Record set

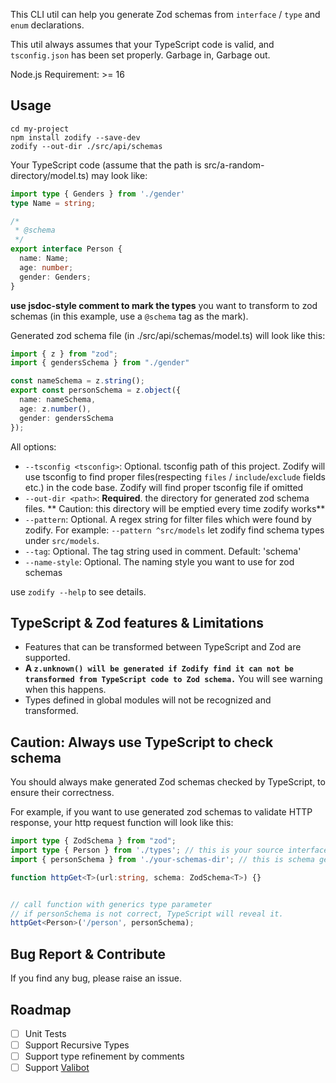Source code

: This CLI util can help you generate Zod schemas from `interface` / `type` and `enum` declarations.

This util always assumes that your TypeScript code is valid, and `tsconfig.json` has been set properly. Garbage in, Garbage out.

Node.js Requirement: >= 16

## Usage

```
cd my-project
npm install zodify --save-dev
zodify --out-dir ./src/api/schemas
```

Your TypeScript code (assume that the path is src/a-random-directory/model.ts) may look like:

```ts
import type { Genders } from './gender'
type Name = string;

/*
 * @schema
 */
export interface Person {
  name: Name;
  age: number;
  gender: Genders;
}
```
**use jsdoc-style comment to mark the types** you want to transform to zod schemas (in this example, use a `@schema` tag as the mark).

Generated zod schema file (in ./src/api/schemas/model.ts) will look like this:

```ts
import { z } from "zod";
import { gendersSchema } from "./gender"

const nameSchema = z.string();
export const personSchema = z.object({
  name: nameSchema,
  age: z.number(),
  gender: gendersSchema
});
```

All options:

- `--tsconfig <tsconfig>`: Optional. tsconfig path of this project. Zodify will use tsconfig to find proper files(respecting `files` / `include`/`exclude` fields etc.) in the code base. Zodify will find proper tsconfig file if omitted
- `--out-dir <path>`: **Required**. the directory for generated zod schema files. ** Caution: this directory will be emptied every time zodify works**
- `--pattern`: Optional. A regex string for filter files which were found by zodify. For example: `--pattern ^src/models` let zodify find schema types under `src/models`.
- `--tag`: Optional. The tag string used in comment. Default: 'schema'
- `--name-style`: Optional. The naming style you want to use for zod schemas


use `zodify --help` to see details.

## TypeScript & Zod features & Limitations

+ Features that can be transformed between TypeScript and Zod are supported. 
+ **A `z.unknown() will be generated if Zodify find it can not be transformed from TypeScript code to Zod schema.`** You will see warning when this happens.
+ Types defined in global modules will not be recognized and transformed.

## Caution: Always use TypeScript to check schema
You should always make generated Zod schemas checked by TypeScript, to ensure their correctness.

For example, if you want to use generated zod schemas to validate HTTP response, your http request function will look like this: 

```ts
import type { ZodSchema } from "zod";
import type { Person } from './types'; // this is your source interface
import { personSchema } from './your-schemas-dir'; // this is schema generated by Zodify

function httpGet<T>(url:string, schema: ZodSchema<T>) {}


// call function with generics type parameter
// if personSchema is not correct, TypeScript will reveal it.
httpGet<Person>('/person', personSchema);
```


## Bug Report & Contribute
If you find any bug, please raise an issue.


## Roadmap

- [ ] Unit Tests
- [ ] Support Recursive Types
- [ ] Support type refinement by comments
- [ ] Support [Valibot](https://valibot.dev)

Aim of the task
If a line in the data contains the string "find", count it, then give the total and nothing else.

Answer to this task
4